Where Poetry Can Come From and Where It Can Go, Bill Wright

This workshop has two parts. First, we will talk about and practice the generation of poems. Participants will discuss where their poems come from, whether from experience, inspiration, occasion, exercises, or collaboration. We will then practice generating poems in the round using the ideas of play and titles. Second, we will talk about and practice collecting poems together for public presentation, whether in public readings or traditional publication. Workshop participants will gather poems together with an eye toward the larger argument or experience of the collection. We will also identify locations for publication, self-publishing, and public readings for individual workshop participants and for the group. Feel free to bring drafts, plans, and questions.

 

This is Really Happening, Craig Childs 

Today we will be writing in the present, actively engaging with scene, putting down words like they are made of fire. In this workshop we will be paying attention to the immediate narrative, the one happening right in front of us.
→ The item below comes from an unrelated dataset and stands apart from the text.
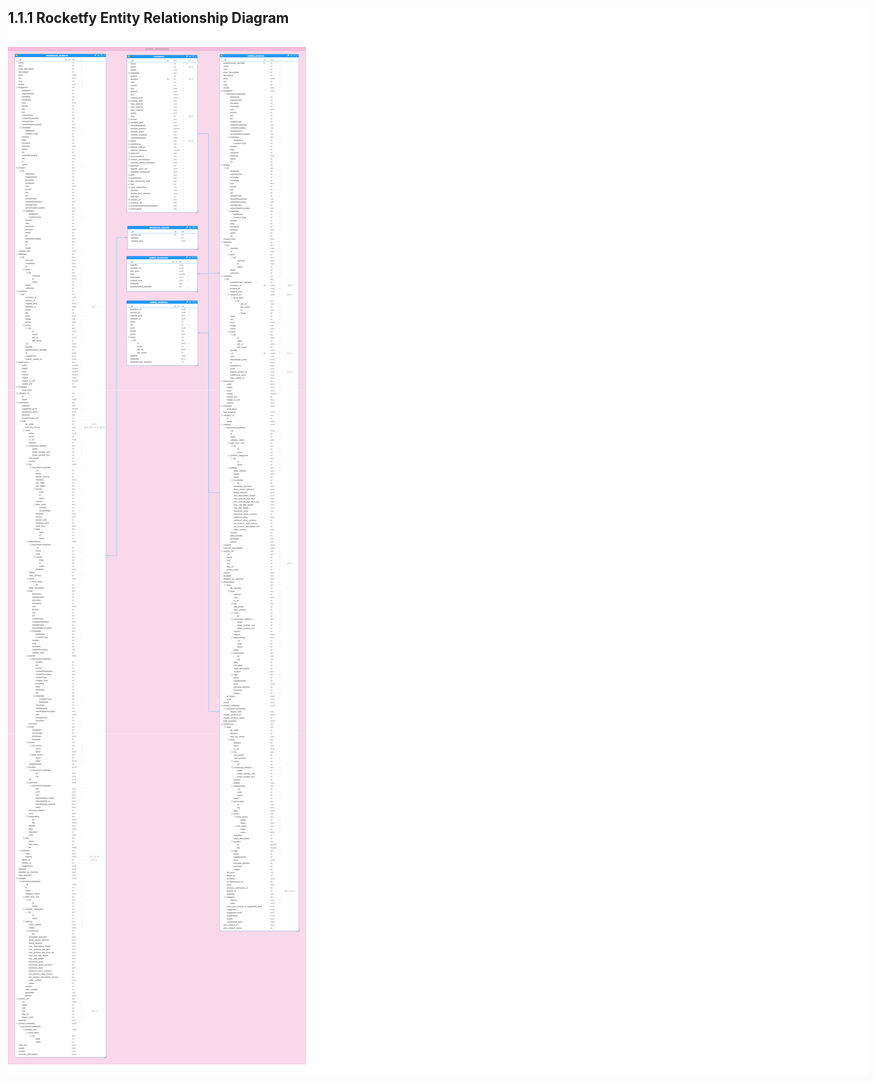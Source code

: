 #### 1.1.1 **Rocketfy** Entity Relationship Diagram

![Hackolade image](Modulo-admin/image2.png?raw=true)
Come prepared to scribble and write.

 

Writing As Play, Claire Boyles

Writing can be serious business—hard work of the mind and the heart—and many writers feel a sense of urgency to get their words out of their heads and onto the page. Sometimes, though, all that serious effort can keep us from accessing our most creative, bright, and original ideas. Whatever genre you work in, whatever role writing has in your life, the writing games in this workshop will activate your imagination, inspire new approaches to process, and highlight the joy of creating and sharing work in community.

 

Meet Me at the Corner of Memoir and Verse, Kiersten Bridger

Hot take: Poets write the best memoirs. While truth may be stranger than fiction, poets know how to link facts with style, reflection and panache. The poetic toolkit is perfect for sussing out extended metaphor, controlling rhythm, and tapping into the emotional core of a reader. Together we’ll dive into some fine examples. We’ll follow with close reading, discussion, and a generative writing prompt. Looking forward to seeing you all!

 

Joy is the River to Run: How to Write Stories That Carry Us to Higher Ground, Amy Irvine

Stories--the creation and transmission of them--is as essential to our beings as water. The proof: across the world, throughout history, great stories--along with great acts of humanity and hope--have emerged from the darkest of times. The trick is to find the story that not only uplifts the reader but also buoys the writer. We'll share and be inspired by examples of joy as resistance in all genres of writing. Using generative prompts and practices, we'll learn to cultivate our own unique sense of delight and wonder on the page, and in our own writing process. We will learn to stay afloat by generating what, in the words of Audre Lorde, "gives us the energy for change." We'll learn to challenge our own assumptions about where a story is headed. We'll begin to imagine, “How might this end well?”

 

The Alchemy of Character: How to Bring Imaginary People to Life, Laura Resau

One of the greatest joys of reading is connecting with characters who feel alive. In this interactive workshop, we’ll explore ways to captivate readers by making our fictional characters leap off the page. We’ll do short, fun, character-focused writing activities, touching on imagery and multi-sensory details, conscious desires and unconscious needs, voice and dialogue, strengths and vulnerabilities, agency and choice, interiority and backstory, and more. We’ll also discuss how to artfully interweave character with setting and themes, while tying internal arcs to external plot. You’ll gain new tools for creating complex, nuanced, and memorable characters that your readers will love to root for (or against!) We’ll share our discoveries in groups, and you’ll leave the workshop feeling energized and inspired to breathe new life into your characters.

 

Rhythm, Poetry and Wild Animal Wisdom with Wendy Videlock 

How does a raven tilt his head just before flight? How does a deer pause, listening with her whole body? What does a quail have to teach us?  Which animals speak to you and capture your unique imagination?  In this workshop you’ll discover three (random) wild animals that can serve as a guide in your writing practice. These animals will show you what you didn’t know about rhythm, about yourself and about language.  These animal guides will enter your consciousness and animate your poems. We will explore how animals move without excess gesture—and how poems, too, thrive on economy. A line should spring like a fox—alert, exact, and purposeful. We will explore how metaphor excites our senses and arises from the soft animal body. Wendy emphasizes craft alongside wonder. By the end of this workshop, participants will leave with drafts in hand and with a sense of poetry is an ancient practice arising from rhythm, attentiveness and the natural world.  

 

Micro-Memoir, Emily Sinclair

Micro-memoir: Looks like the love child of a poem and a short story. Feels like a spring breeze, sounds like a jazz riff. Leaves behind an odor of cinnamon and dreams. It asks who you are but answers a different question. It tells the story of a moment, what was found, what was lost, and what never was. And then it gallops off, leaves you staring at the hills, wanting more.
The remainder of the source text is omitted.